PROBLEM TO WORK ON =>
Lines of the records that hold the word "video" are to be counted; give the number and nothing more.

DATA SECTION =>

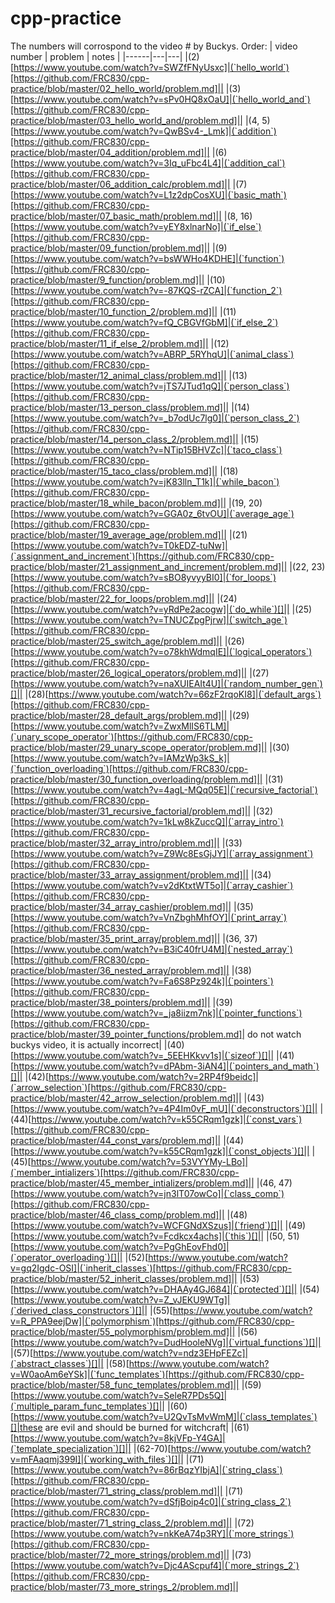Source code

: # cpp-practice

The numbers will corrospond to the video # by Buckys.
Order:
| video number | problem | notes |
|------|---|---|
|(2)[https://www.youtube.com/watch?v=SWZfFNyUsxc]|(`hello_world`)[https://github.com/FRC830/cpp-practice/blob/master/02_hello_world/problem.md]||
|(3)[https://www.youtube.com/watch?v=sPv0HQ8xOaU]|(`hello_world_and`)[https://github.com/FRC830/cpp-practice/blob/master/03_hello_world_and/problem.md]||
|(4, 5)[https://www.youtube.com/watch?v=QwBSv4-_Lmk]|(`addition`)[https://github.com/FRC830/cpp-practice/blob/master/04_addition/problem.md]||
|(6)[https://www.youtube.com/watch?v=3Iq_uFbc4L4]|(`addition_cal`)[https://github.com/FRC830/cpp-practice/blob/master/06_addition_calc/problem.md]||
|(7)[https://www.youtube.com/watch?v=L1z2dpCosXU]|(`basic_math`)[https://github.com/FRC830/cpp-practice/blob/master/07_basic_math/problem.md]||
|(8, 16)[https://www.youtube.com/watch?v=yEY8xlnarNo]|(`if_else`)[https://github.com/FRC830/cpp-practice/blob/master/09_function/problem.md]||
|(9)[https://www.youtube.com/watch?v=bsWWHo4KDHE]|(`function`)[https://github.com/FRC830/cpp-practice/blob/master/9_function/problem.md]||
|(10)[https://www.youtube.com/watch?v=-87KQS-rZCA]|(`function_2`)[https://github.com/FRC830/cpp-practice/blob/master/10_function_2/problem.md]||
|(11)[https://www.youtube.com/watch?v=fQ_CBGVfGbM]|(`if_else_2`)[https://github.com/FRC830/cpp-practice/blob/master/11_if_else_2/problem.md]||
|(12)[https://www.youtube.com/watch?v=ABRP_5RYhqU]|(`animal_class`)[https://github.com/FRC830/cpp-practice/blob/master/12_animal_class/problem.md]||
|(13)[https://www.youtube.com/watch?v=jTS7JTud1qQ]|(`person_class`)[https://github.com/FRC830/cpp-practice/blob/master/13_person_class/problem.md]||
|(14)[https://www.youtube.com/watch?v=_b7odUc7lg0]|(`person_class_2`)[https://github.com/FRC830/cpp-practice/blob/master/14_person_class_2/problem.md]||
|(15)[https://www.youtube.com/watch?v=NTip15BHVZc]|(`taco_class`)[https://github.com/FRC830/cpp-practice/blob/master/15_taco_class/problem.md]||
|(18)[https://www.youtube.com/watch?v=jK83lln_T1k]|(`while_bacon`)[https://github.com/FRC830/cpp-practice/blob/master/18_while_bacon/problem.md]||
|(19, 20)[https://www.youtube.com/watch?v=GGA0z_6tvOU]|(`average_age`)[https://github.com/FRC830/cpp-practice/blob/master/19_average_age/problem.md]||
|(21)[https://www.youtube.com/watch?v=T0kEDZ-tuNw]|(`assignment_and_increment`)[https://github.com/FRC830/cpp-practice/blob/master/21_assignment_and_increment/problem.md]||
|(22, 23)[https://www.youtube.com/watch?v=sBO8yvyyBI0]|(`for_loops`)[https://github.com/FRC830/cpp-practice/blob/master/22_for_loops/problem.md]||
|(24)[https://www.youtube.com/watch?v=yRdPe2acogw]|(`do_while`)[]||
|(25)[https://www.youtube.com/watch?v=TNUCZpgPjrw]|(`switch_age`)[https://github.com/FRC830/cpp-practice/blob/master/25_switch_age/problem.md]||
|(26)[https://www.youtube.com/watch?v=o78khWdmqIE]|(`logical_operators`)[https://github.com/FRC830/cpp-practice/blob/master/26_logical_operators/problem.md]||
|(27)[https://www.youtube.com/watch?v=naXUIEAIt4U]|(`random_number_gen`)[]||
|(28)[https://www.youtube.com/watch?v=66zF2rqoKI8]|(`default_args`)[https://github.com/FRC830/cpp-practice/blob/master/28_default_args/problem.md]||
|(29)[https://www.youtube.com/watch?v=ZwxMlIS6TLM]|(`unary_scope_operator`)[https://github.com/FRC830/cpp-practice/blob/master/29_unary_scope_operator/problem.md]||
|(30)[https://www.youtube.com/watch?v=IAMzWp3kS_k]|(`function_overloading`)[https://github.com/FRC830/cpp-practice/blob/master/30_function_overloading/problem.md]||
|(31)[https://www.youtube.com/watch?v=4agL-MQq05E]|(`recursive_factorial`)[https://github.com/FRC830/cpp-practice/blob/master/31_recursive_factorial/problem.md]||
|(32)[https://www.youtube.com/watch?v=1kLw8kZuccQ]|(`array_intro`)[https://github.com/FRC830/cpp-practice/blob/master/32_array_intro/problem.md]||
|(33)[https://www.youtube.com/watch?v=Z9Wc8EsGjJY]|(`array_assignment`)[https://github.com/FRC830/cpp-practice/blob/master/33_array_assignment/problem.md]||
|(34)[https://www.youtube.com/watch?v=v2dKtxtWT5o]|(`array_cashier`)[https://github.com/FRC830/cpp-practice/blob/master/34_array_cashier/problem.md]||
|(35)[https://www.youtube.com/watch?v=VnZbghMhfOY]|(`print_array`)[https://github.com/FRC830/cpp-practice/blob/master/35_print_array/problem.md]||
|(36, 37)[https://www.youtube.com/watch?v=B3iC40frU4M]|(`nested_array`)[https://github.com/FRC830/cpp-practice/blob/master/36_nested_array/problem.md]||
|(38)[https://www.youtube.com/watch?v=Fa6S8Pz924k]|(`pointers`)[https://github.com/FRC830/cpp-practice/blob/master/38_pointers/problem.md]||
|(39)[https://www.youtube.com/watch?v=_ja8iizm7nk]|(`pointer_functions`)[https://github.com/FRC830/cpp-practice/blob/master/39_pointer_functions/problem.md]| do not watch buckys video, it is actually incorrect|
|(40)[https://www.youtube.com/watch?v=_5EEHKkvv1s]|(`sizeof`)[]||
|(41)[https://www.youtube.com/watch?v=dPAbm-3iAN4]|(`pointers_and_math`)[]||
|(42)[https://www.youtube.com/watch?v=2RP4f9beidc]|(`arrow_selection`)[https://github.com/FRC830/cpp-practice/blob/master/42_arrow_selection/problem.md]||
|(43)[https://www.youtube.com/watch?v=4P4Im0vF_mU]|(`deconstructors`)[]||
|(44)[https://www.youtube.com/watch?v=k55CRqm1gzk]|(`const_vars`)[https://github.com/FRC830/cpp-practice/blob/master/44_const_vars/problem.md]||
|(44)[https://www.youtube.com/watch?v=k55CRqm1gzk]|(`const_objects`)[]||
|(45)[https://www.youtube.com/watch?v=53VYYMy-LBo]|(`member_intializers`)[https://github.com/FRC830/cpp-practice/blob/master/45_member_intializers/problem.md]||
|(46, 47)[https://www.youtube.com/watch?v=jn3lT07owCo]|(`class_comp`)[https://github.com/FRC830/cpp-practice/blob/master/46_class_comp/problem.md]||
|(48)[https://www.youtube.com/watch?v=WCFGNdXSzus]|(`friend`)[]||
|(49)[https://www.youtube.com/watch?v=Fcdkcx4achs]|(`this`)[]||
|(50, 51)[https://www.youtube.com/watch?v=PgGhEovFhd0]|(`operator_overloading`)[]||
|(52)[https://www.youtube.com/watch?v=gq2Igdc-OSI]|(`inherit_classes`)[https://github.com/FRC830/cpp-practice/blob/master/52_inherit_classes/problem.md]||
|(53)[https://www.youtube.com/watch?v=DHAAy4GJ684]|(`protected`)[]||
|(54)[https://www.youtube.com/watch?v=Z_vJEKU9WTg]|(`derived_class_constructors`)[]||
|(55)[https://www.youtube.com/watch?v=R_PPA9eejDw]|(`polymorphism`)[https://github.com/FRC830/cpp-practice/blob/master/55_polymorphism/problem.md]||
|(56)[https://www.youtube.com/watch?v=DudHooleNVg]|(`virtual_functions`)[]||
|(57)[https://www.youtube.com/watch?v=ndz3EHpFEZc]|(`abstract_classes`)[]||
|(58)[https://www.youtube.com/watch?v=W0aoAm6eYSk]|(`func_templates`)[https://github.com/FRC830/cpp-practice/blob/master/58_func_templates/problem.md]||
|(59)[https://www.youtube.com/watch?v=SeleR7PDs5Q]|(`multiple_param_func_templates`)[]||
|(60)[https://www.youtube.com/watch?v=U2QvTsMvWmM]|(`class_templates`)[]|these are evil and should be burned for witchcraft|
|(61)[https://www.youtube.com/watch?v=8kjVFp-Y4GA]|(`template_specialization`)[]||
|(62-70)[https://www.youtube.com/watch?v=mFAaqmj399I]|(`working_with_files`)[]||
|(71)[https://www.youtube.com/watch?v=86rBqzYIbjA]|(`string_class`)[https://github.com/FRC830/cpp-practice/blob/master/71_string_class/problem.md]||
|(71)[https://www.youtube.com/watch?v=dSfjBoip4c0]|(`string_class_2`)[https://github.com/FRC830/cpp-practice/blob/master/71_string_class_2/problem.md]||
|(72)[https://www.youtube.com/watch?v=nkKeA74p3RY]|(`more_strings`)[https://github.com/FRC830/cpp-practice/blob/master/72_more_strings/problem.md]||
|(73)[https://www.youtube.com/watch?v=Djc4AScpuf4]|(`more_strings_2`)[https://github.com/FRC830/cpp-practice/blob/master/73_more_strings_2/problem.md]||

ANSWER BELOW =>
3